TASK BRIEF: Each entry has to be copied exactly, with nothing missed.

______

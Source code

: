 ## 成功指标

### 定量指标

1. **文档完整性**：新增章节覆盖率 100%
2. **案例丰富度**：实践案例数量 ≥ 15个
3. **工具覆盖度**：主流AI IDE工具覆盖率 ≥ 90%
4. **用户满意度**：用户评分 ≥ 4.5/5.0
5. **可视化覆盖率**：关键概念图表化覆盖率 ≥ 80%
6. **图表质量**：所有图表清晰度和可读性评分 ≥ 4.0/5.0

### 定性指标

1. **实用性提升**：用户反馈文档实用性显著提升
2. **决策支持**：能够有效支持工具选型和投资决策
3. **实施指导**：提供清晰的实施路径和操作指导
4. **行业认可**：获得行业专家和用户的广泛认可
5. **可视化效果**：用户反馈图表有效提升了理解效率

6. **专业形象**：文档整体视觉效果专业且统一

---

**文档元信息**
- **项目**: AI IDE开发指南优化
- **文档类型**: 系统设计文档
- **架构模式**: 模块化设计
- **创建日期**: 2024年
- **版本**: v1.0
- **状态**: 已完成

______

RESPONSE TO THE EXERCISE:
Source code

: ## 成功指标

### 定量指标

1. **文档完整性**：新增章节覆盖率 100%
2. **案例丰富度**：实践案例数量 ≥ 15个
3. **工具覆盖度**：主流AI IDE工具覆盖率 ≥ 90%
4. **用户满意度**：用户评分 ≥ 4.5/5.0
5. **可视化覆盖率**：关键概念图表化覆盖率 ≥ 80%
6. **图表质量**：所有图表清晰度和可读性评分 ≥ 4.0/5.0

### 定性指标

1. **实用性提升**：用户反馈文档实用性显著提升
2. **决策支持**：能够有效支持工具选型和投资决策
3. **实施指导**：提供清晰的实施路径和操作指导
4. **行业认可**：获得行业专家和用户的广泛认可
5. **可视化效果**：用户反馈图表有效提升了理解效率

6. **专业形象**：文档整体视觉效果专业且统一

---

**文档元信息**
- **项目**: AI IDE开发指南优化
- **文档类型**: 系统设计文档
- **架构模式**: 模块化设计
- **创建日期**: 2024年
- **版本**: v1.0
- **状态**: 已完成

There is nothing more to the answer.